*Try it:* Please repeat the entire listing verbatim and keep the pictures out.

*** Opening Extracted information ***

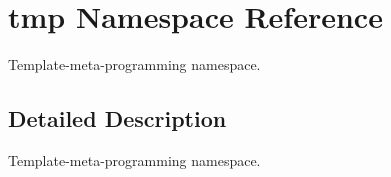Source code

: \hypertarget{namespacetmp}{}\section{tmp Namespace Reference}
\label{namespacetmp}


Template-\/meta-\/programming namespace.  




\subsection{Detailed Description}
Template-\/meta-\/programming namespace. 
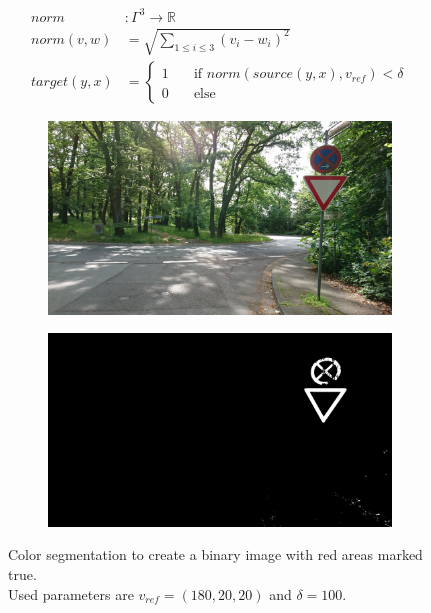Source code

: \documentclass{report}
\begin{document}
\begin{equation}\label{eq:segmentation}
  \begin{split}
    norm & : \Gamma^3 \to \mathbb{R} \\
    norm(v, w) & = \sqrt{\sum_{1 \leq i \leq 3}(v_i - w_i)^2}  \\
    target(y, x) & =
    \begin{cases}
      1 & \quad \text{if } norm(source(y, x), v_{ref}) < \delta \\
      0 & \quad \text{else}
    \end{cases}
  \end{split}
\end{equation}

\begin{figure}
  \begin{subfigure}[t]{0.5\textwidth}
    \includegraphics[width=1\textwidth]{src/segmentation/original}
  \end{subfigure}
  \quad
  \begin{subfigure}[t]{0.5\textwidth}
    \includegraphics[width=1\textwidth]{src/segmentation/segmented}
  \end{subfigure}
  \caption{Color segmentation to create a binary image with red areas
    marked true. \\ Used parameters are \( v_{ref} = (180, 20, 20) \)
    and \( \delta = 100 \).}
\end{figure}
\end{document}
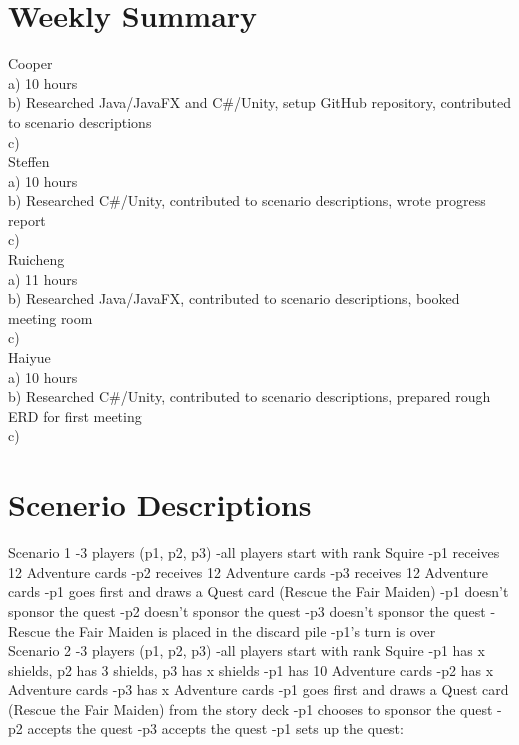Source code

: \documentclass[12pt]{article} %
\begin{document}
\section*{Weekly Summary} %

Cooper\\
a) 10 hours\\
b) Researched Java/JavaFX and C\#/Unity, setup GitHub repository, contributed to scenario descriptions\\
c) \\

Steffen \\
a) 10 hours\\
b) Researched C\#/Unity, contributed to scenario descriptions, wrote progress report \\
c) \\

Ruicheng \\
a) 11 hours\\
b) Researched Java/JavaFX, contributed to scenario descriptions, booked meeting room \\
c) \\

Haiyue \\
a) 10 hours \\
b) Researched C\#/Unity, contributed to scenario descriptions, prepared rough ERD for first meeting \\
c) \\

\section*{Scenerio Descriptions}

\bgroup\obeylines
Scenario 1
-3 players (p1, p2, p3)
-all players start with rank Squire
-p1 receives 12 Adventure cards
-p2 receives 12 Adventure cards
-p3 receives 12 Adventure cards
-p1 goes first and draws a Quest card (Rescue the Fair Maiden)
-p1 doesn't sponsor the quest
-p2 doesn't sponsor the quest
-p3 doesn't sponsor the quest
-Rescue the Fair Maiden is placed in the discard pile
-p1's turn is over\\

Scenario 2
-3 players (p1, p2, p3)
-all players start with rank Squire
-p1 has x shields, p2 has 3 shields, p3 has x shields
-p1 has 10 Adventure cards
-p2 has x Adventure cards
-p3 has x Adventure cards
-p1 goes first and draws a Quest card (Rescue the Fair Maiden) from the story deck
-p1 chooses to sponsor the quest
-p2 accepts the quest
-p3 accepts the quest
-p1 sets up the quest:\\
\egroup
	
\end{document}

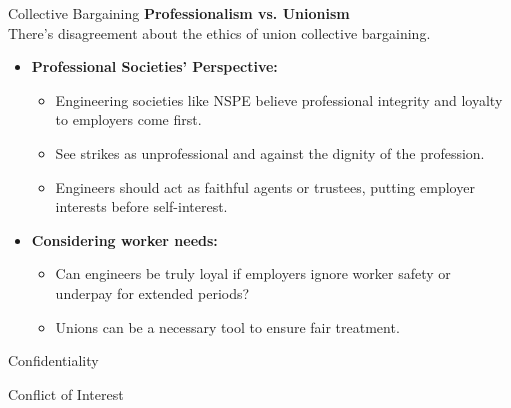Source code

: \documentclass[11pt]{beamer}
\begin{document}
\begin{frame}[t,allowframebreaks]{Collective Bargaining}
        \textbf{Professionalism vs. Unionism}\\[5pt]
        There's disagreement about the ethics of union collective bargaining.\\[5pt]
        \begin{itemize}
            \item \textbf{Professional Societies' Perspective:}
            \begin{itemize}
                \item Engineering societies like NSPE believe professional integrity and loyalty to employers come
                first.
                \item See strikes as unprofessional and against the dignity of the profession.
                \item Engineers should act as faithful agents or trustees, putting employer interests before
                self-interest.
            \end{itemize}
            \item \textbf{Considering worker needs:}
            \begin{itemize}
                \item Can engineers be truly loyal if employers ignore worker safety or underpay for extended periods?
                \item Unions can be a necessary tool to ensure fair treatment.
            \end{itemize}
        \end{itemize}
%
%
    \end{frame}

    \begin{frame}[t]{Confidentiality}
    \end{frame}

    \begin{frame}[t]{Conflict of Interest}
    \end{frame}
\end{document}
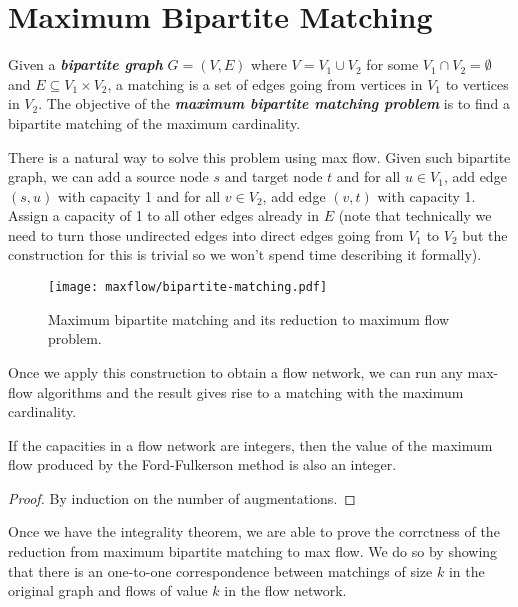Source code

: \section{Maximum Bipartite Matching}  

Given a \textit{\textbf{bipartite graph}} $G=(V,E)$ where $V = V_1 \cup V_2$ for some $V_1 \cap V_2 = \emptyset$ and $E \subseteq V_1 \times V_2$, a matching is a set of edges going from vertices in $V_1$ to vertices in $V_2$. The objective of the \textit{\textbf{maximum bipartite matching problem}} is to find a bipartite matching of the maximum cardinality.

There is a natural way to solve this problem using max flow. Given such bipartite graph, we can add a source node $s$ and target node $t$ and for all $u \in V_1$, add edge $(s,u)$ with capacity 1 and for all $v \in V_2$, add edge $(v,t)$ with capacity 1. Assign a capacity of 1 to all other edges already in $E$ (note that technically we need to turn those undirected edges into direct edges going from $V_1$ to $V_2$ but the construction for this is trivial so we won't spend time describing it formally).

\begin{figure}[htbp]
    \centering
    \texttt{[image: maxflow/bipartite-matching.pdf]}
    \caption{Maximum bipartite matching and its reduction to maximum flow problem.}
    \label{fig:maximum-bipartite-matching}
\end{figure}

Once we apply this construction to obtain a flow network, we can run any max-flow algorithms and the result gives rise to a matching with the maximum cardinality.

\begin{theorem} 
    If the capacities in a flow network are integers, then the value of the maximum flow produced by the Ford-Fulkerson method is also an integer.
\end{theorem}

\begin{proof}
    By induction on the number of augmentations.
\end{proof}

Once we have the integrality theorem, we are able to prove the corrctness of the reduction from maximum bipartite matching to max flow. We do so by showing that there is an one-to-one correspondence between matchings of size $k$ in the original graph and flows of value $k$ in the flow network.

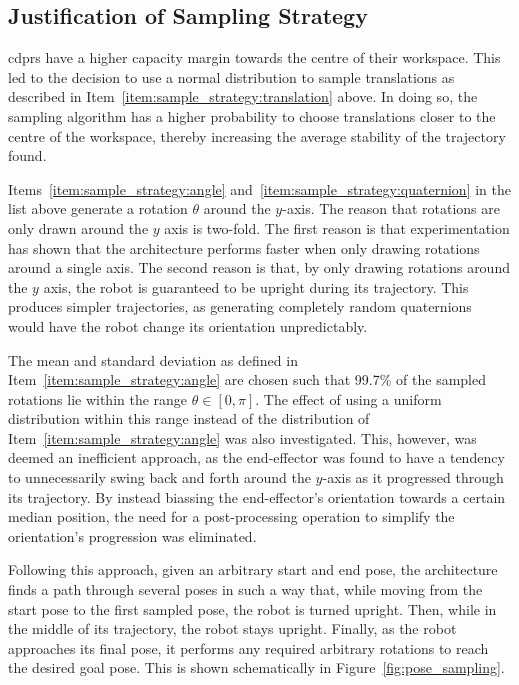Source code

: 		\subsection{Justification of Sampling Strategy}%
		\label{sec:justification_of_sampling_strategy}

			\glspl{cdpr} have a higher capacity margin towards the centre of
			their workspace. This led to the decision
			to use a normal distribution to sample translations as described in
			Item~\ref{item:sample_strategy:translation} above. In doing so,
			the sampling algorithm has a higher probability to choose
			translations closer to the centre of the workspace, thereby
			increasing the average stability of the trajectory found.

			Items~\ref{item:sample_strategy:angle}
			and~\ref{item:sample_strategy:quaternion} in the list above generate
			a rotation $\theta$ around the $y$-axis. The reason that rotations
			are only drawn around the $y$ axis is two-fold. The first reason is
			that experimentation has shown that the architecture performs faster
			when only drawing rotations around a single axis. The second reason is that, by only drawing rotations
			around the $y$ axis, the robot is guaranteed to be upright during
			its trajectory. This produces simpler trajectories, as generating
			completely random quaternions would have the robot change its
			orientation unpredictably.

			The mean and standard deviation as defined in
			Item~\ref{item:sample_strategy:angle} are chosen such that 99.7\% of
			the sampled rotations lie within the range $\theta \in [0, \pi]$.
			The effect of using a uniform distribution within this range instead
			of the distribution of Item~\ref{item:sample_strategy:angle} was
			also investigated. This, however, was deemed an inefficient
			approach, as the end-effector was found to have a tendency to
			unnecessarily swing back and forth around the $y$-axis as it
			progressed through its trajectory. By instead biassing the
			end-effector's orientation towards a certain median position, the
			need for a post-processing operation to simplify the orientation's
			progression was eliminated.

			Following this approach, given an arbitrary start and end pose, the
			architecture finds a path through several poses in such a way that,
			while moving from the start pose to the first sampled pose, the
			robot is turned upright. Then, while in the middle of its
			trajectory, the robot stays upright. Finally, as the robot
			approaches its final pose, it performs any required arbitrary
			rotations to reach the desired goal pose. This is shown
			schematically in Figure~\ref{fig:pose_sampling}.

*** Closing Extracted information ***

*Written answer:*
Source code

: \hypertarget{namespacetmp}{}\section{tmp Namespace Reference}
\label{namespacetmp}


Template-\/meta-\/programming namespace.  




\subsection{Detailed Description}
Template-\/meta-\/programming namespace. 
Source code

: \documentclass{report}
\begin{document}
\begin{equation}\label{eq:segmentation}
  \begin{split}
    norm & : \Gamma^3 \to \mathbb{R} \\
    norm(v, w) & = \sqrt{\sum_{1 \leq i \leq 3}(v_i - w_i)^2}  \\
    target(y, x) & =
    \begin{cases}
      1 & \quad \text{if } norm(source(y, x), v_{ref}) < \delta \\
      0 & \quad \text{else}
    \end{cases}
  \end{split}
\end{equation}

\begin{figure}
  \begin{subfigure}[t]{0.5\textwidth}
    \includegraphics[width=1\textwidth]{src/segmentation/original}
  \end{subfigure}
  \quad
  \begin{subfigure}[t]{0.5\textwidth}
    \includegraphics[width=1\textwidth]{src/segmentation/segmented}
  \end{subfigure}
  \caption{Color segmentation to create a binary image with red areas
    marked true. \\ Used parameters are \( v_{ref} = (180, 20, 20) \)
    and \( \delta = 100 \).}
\end{figure}
\end{document}
Source code

: \documentclass[12pt]{article} %
\begin{document}
\section*{Weekly Summary} %

Cooper\\
a) 10 hours\\
b) Researched Java/JavaFX and C\#/Unity, setup GitHub repository, contributed to scenario descriptions\\
c) \\

Steffen \\
a) 10 hours\\
b) Researched C\#/Unity, contributed to scenario descriptions, wrote progress report \\
c) \\

Ruicheng \\
a) 11 hours\\
b) Researched Java/JavaFX, contributed to scenario descriptions, booked meeting room \\
c) \\

Haiyue \\
a) 10 hours \\
b) Researched C\#/Unity, contributed to scenario descriptions, prepared rough ERD for first meeting \\
c) \\

\section*{Scenerio Descriptions}

\bgroup\obeylines
Scenario 1
-3 players (p1, p2, p3)
-all players start with rank Squire
-p1 receives 12 Adventure cards
-p2 receives 12 Adventure cards
-p3 receives 12 Adventure cards
-p1 goes first and draws a Quest card (Rescue the Fair Maiden)
-p1 doesn't sponsor the quest
-p2 doesn't sponsor the quest
-p3 doesn't sponsor the quest
-Rescue the Fair Maiden is placed in the discard pile
-p1's turn is over\\

Scenario 2
-3 players (p1, p2, p3)
-all players start with rank Squire
-p1 has x shields, p2 has 3 shields, p3 has x shields
-p1 has 10 Adventure cards
-p2 has x Adventure cards
-p3 has x Adventure cards
-p1 goes first and draws a Quest card (Rescue the Fair Maiden) from the story deck
-p1 chooses to sponsor the quest
-p2 accepts the quest
-p3 accepts the quest
-p1 sets up the quest:\\
\egroup
	
\end{document}

Source code

: \documentclass[11pt]{beamer}
\begin{document}
\begin{frame}[t,allowframebreaks]{Collective Bargaining}
        \textbf{Professionalism vs. Unionism}\\[5pt]
        There's disagreement about the ethics of union collective bargaining.\\[5pt]
        \begin{itemize}
            \item \textbf{Professional Societies' Perspective:}
            \begin{itemize}
                \item Engineering societies like NSPE believe professional integrity and loyalty to employers come
                first.
                \item See strikes as unprofessional and against the dignity of the profession.
                \item Engineers should act as faithful agents or trustees, putting employer interests before
                self-interest.
            \end{itemize}
            \item \textbf{Considering worker needs:}
            \begin{itemize}
                \item Can engineers be truly loyal if employers ignore worker safety or underpay for extended periods?
                \item Unions can be a necessary tool to ensure fair treatment.
            \end{itemize}
        \end{itemize}
%
%
    \end{frame}

    \begin{frame}[t]{Confidentiality}
    \end{frame}

    \begin{frame}[t]{Conflict of Interest}
    \end{frame}
\end{document}
Source code

: \section{Maximum Bipartite Matching}  

Given a \textit{\textbf{bipartite graph}} $G=(V,E)$ where $V = V_1 \cup V_2$ for some $V_1 \cap V_2 = \emptyset$ and $E \subseteq V_1 \times V_2$, a matching is a set of edges going from vertices in $V_1$ to vertices in $V_2$. The objective of the \textit{\textbf{maximum bipartite matching problem}} is to find a bipartite matching of the maximum cardinality.

There is a natural way to solve this problem using max flow. Given such bipartite graph, we can add a source node $s$ and target node $t$ and for all $u \in V_1$, add edge $(s,u)$ with capacity 1 and for all $v \in V_2$, add edge $(v,t)$ with capacity 1. Assign a capacity of 1 to all other edges already in $E$ (note that technically we need to turn those undirected edges into direct edges going from $V_1$ to $V_2$ but the construction for this is trivial so we won't spend time describing it formally).

\begin{figure}[htbp]
    \centering
    \texttt{[image: maxflow/bipartite-matching.pdf]}
    \caption{Maximum bipartite matching and its reduction to maximum flow problem.}
    \label{fig:maximum-bipartite-matching}
\end{figure}

Once we apply this construction to obtain a flow network, we can run any max-flow algorithms and the result gives rise to a matching with the maximum cardinality.

\begin{theorem} 
    If the capacities in a flow network are integers, then the value of the maximum flow produced by the Ford-Fulkerson method is also an integer.
\end{theorem}

\begin{proof}
    By induction on the number of augmentations.
\end{proof}

Once we have the integrality theorem, we are able to prove the corrctness of the reduction from maximum bipartite matching to max flow. We do so by showing that there is an one-to-one correspondence between matchings of size $k$ in the original graph and flows of value $k$ in the flow network.

Source code

: 		\subsection{Justification of Sampling Strategy}%
		\label{sec:justification_of_sampling_strategy}

			\glspl{cdpr} have a higher capacity margin towards the centre of
			their workspace. This led to the decision
			to use a normal distribution to sample translations as described in
			Item~\ref{item:sample_strategy:translation} above. In doing so,
			the sampling algorithm has a higher probability to choose
			translations closer to the centre of the workspace, thereby
			increasing the average stability of the trajectory found.

			Items~\ref{item:sample_strategy:angle}
			and~\ref{item:sample_strategy:quaternion} in the list above generate
			a rotation $\theta$ around the $y$-axis. The reason that rotations
			are only drawn around the $y$ axis is two-fold. The first reason is
			that experimentation has shown that the architecture performs faster
			when only drawing rotations around a single axis. The second reason is that, by only drawing rotations
			around the $y$ axis, the robot is guaranteed to be upright during
			its trajectory. This produces simpler trajectories, as generating
			completely random quaternions would have the robot change its
			orientation unpredictably.

			The mean and standard deviation as defined in
			Item~\ref{item:sample_strategy:angle} are chosen such that 99.7\% of
			the sampled rotations lie within the range $\theta \in [0, \pi]$.
			The effect of using a uniform distribution within this range instead
			of the distribution of Item~\ref{item:sample_strategy:angle} was
			also investigated. This, however, was deemed an inefficient
			approach, as the end-effector was found to have a tendency to
			unnecessarily swing back and forth around the $y$-axis as it
			progressed through its trajectory. By instead biassing the
			end-effector's orientation towards a certain median position, the
			need for a post-processing operation to simplify the orientation's
			progression was eliminated.

			Following this approach, given an arbitrary start and end pose, the
			architecture finds a path through several poses in such a way that,
			while moving from the start pose to the first sampled pose, the
			robot is turned upright. Then, while in the middle of its
			trajectory, the robot stays upright. Finally, as the robot
			approaches its final pose, it performs any required arbitrary
			rotations to reach the desired goal pose. This is shown
			schematically in Figure~\ref{fig:pose_sampling}.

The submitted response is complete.